About this task
The first line of the entries is where the copy starts and the line with "#### Set up new variables" is where it ends; set down each line exactly, both ends included, and drop pictures.

Data listing START

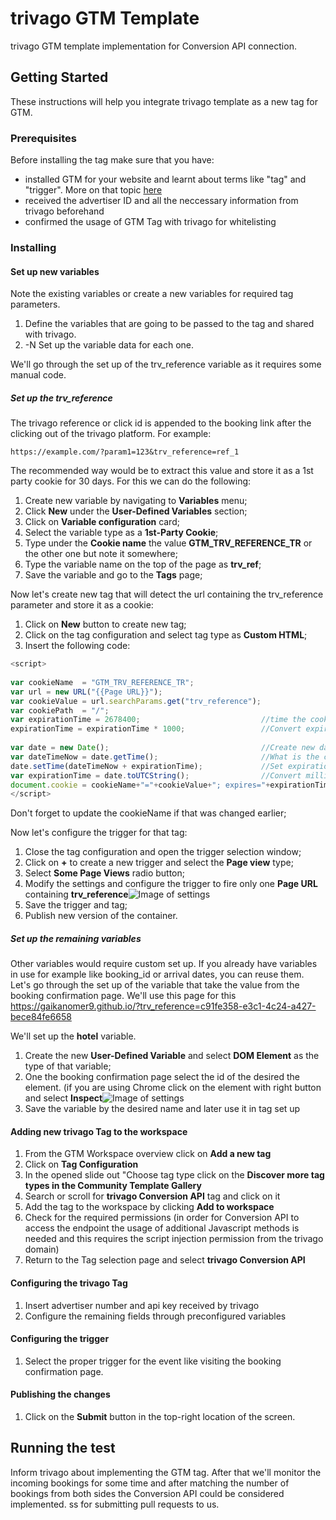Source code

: # trivago GTM Template

trivago GTM template implementation for Conversion API connection.

## Getting Started

These instructions will help you integrate trivago template as a new tag for GTM.

### Prerequisites

Before installing the tag make sure that you have:

* installed GTM for your website and learnt about terms like "tag" and "trigger". More on that topic [here](https://tagmanager.google.com/#/home)
* received the advertiser ID and all the neccessary information from trivago beforehand
* confirmed the usage of GTM Tag with trivago for whitelisting

### Installing

#### Set up new variables

Note the existing variables or create a new variables for required tag parameters.

1. Define the variables that are going to be passed to the tag and shared with trivago.
2. -N Set up the variable data for each one.

We'll go through the set up of the trv_reference variable as it requires some manual code.

##### Set up the trv_reference

The trivago reference or click id is appended to the booking link after the clicking out of the trivago platform. For example:
```
https://example.com/?param1=123&trv_reference=ref_1
```
The recommended way would be to extract this value and store it as a 1st party cookie for 30 days. For this we can do the following:

1. Create new variable by navigating to **Variables** menu;
2. Click **New** under the **User-Defined Variables** section;
3. Click on **Variable configuration** card;
4. Select the variable type as a **1st-Party Cookie**;
5. Type under the **Cookie name** the value **GTM_TRV_REFERENCE_TR** or the other one but note it somewhere;
6. Type the variable name on the top of the page as **trv_ref**;
7. Save the variable and go to the **Tags** page;

Now let's create new tag that will detect the url containing the trv_reference parameter and store it as a cookie:

1. Click on **New** button to create new tag;
2. Click on the tag configuration and select tag type as **Custom HTML**;
3. Insert the following code:
```javascript
<script>
 
var cookieName  = "GTM_TRV_REFERENCE_TR"; 
var url = new URL("{{Page URL}}");
var cookieValue = url.searchParams.get("trv_reference");
var cookiePath  = "/";
var expirationTime = 2678400;                           //time the cookie should expire in seconds
expirationTime = expirationTime * 1000;                 //Convert expirationtime to milliseconds
 
var date = new Date();                                  //Create new date
var dateTimeNow = date.getTime();                       //What is the current time in milliseconds
date.setTime(dateTimeNow + expirationTime);             //Set expiration time
var expirationTime = date.toUTCString();                //Convert milliseconds to UTC time string
document.cookie = cookieName+"="+cookieValue+"; expires="+expirationTime+"; path="+cookiePath;  //Set cookie
</script>
```
Don't forget to update the cookieName if that was changed earlier;

Now let's configure the trigger for that tag:
1. Close the tag configuration and open the trigger selection window;
2. Click on **+** to create a new trigger and select the **Page view** type;
3. Select **Some Page Views** radio button;
4. Modify the settings and configure the trigger to fire only one **Page URL** containing **trv_reference**![Image of settings](https://raw.githubusercontent.com/Gaikanomer9/trivago_scripts/master/settings.png)
5. Save the trigger and tag;
6. Publish new version of the container.

##### Set up the remaining variables

Other variables would require custom set up. If you already have variables in use for example like booking_id or arrival dates, you can reuse them. 
Let's go through the set up of the variable that take the value from the booking confirmation page. We'll use this page for this https://gaikanomer9.github.io/?trv_reference=c91fe358-e3c1-4c24-a427-bece84fe6658

We'll set up the **hotel** variable.

1. Create the new **User-Defined Variable** and select **DOM Element** as the type of that variable;
2. One the booking confirmation page select the id of the desired the element. (if you are using Chrome click on the element with right button and select **Inspect**![Image of settings](https://raw.githubusercontent.com/Gaikanomer9/trivago_scripts/master/id.png)
3. Save the variable by the desired name and later use it in tag set up


#### Adding new trivago Tag to the workspace

1. From the GTM Workspace overview click on **Add a new tag**
2. Click on **Tag Configuration**
3. In the opened slide out "Choose tag type click on the **Discover more tag types in the Community Template Gallery**
4. Search or scroll for **trivago Conversion API** tag and click on it
5. Add the tag to the workspace by clicking **Add to workspace**
6. Check for the required permissions (in order for Conversion API to access the endpoint the usage of additional Javascript methods is needed and this requires the script injection permission from the trivago domain)
7. Return to the Tag selection page and select **trivago Conversion API**

#### Configuring the trivago Tag

1. Insert advertiser number and api key received by trivago
2. Configure the remaining fields through preconfigured variables

#### Configuring the trigger

1. Select the proper trigger for the event like visiting the booking confirmation page.

#### Publishing the changes

1. Click on the **Submit** button in the top-right location of the screen.

## Running the test

Inform trivago about implementing the GTM tag. After that we'll monitor the incoming bookings for some time and after matching the number of bookings from both sides the Conversion API could be considered implemented.
ss for submitting pull requests to us.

Data listing END

Solved exercise
Source code

: # trivago GTM Template

trivago GTM template implementation for Conversion API connection.

## Getting Started

These instructions will help you integrate trivago template as a new tag for GTM.

### Prerequisites

Before installing the tag make sure that you have:

* installed GTM for your website and learnt about terms like "tag" and "trigger". More on that topic [here](https://tagmanager.google.com/#/home)
* received the advertiser ID and all the neccessary information from trivago beforehand
* confirmed the usage of GTM Tag with trivago for whitelisting

### Installing

#### Set up new variables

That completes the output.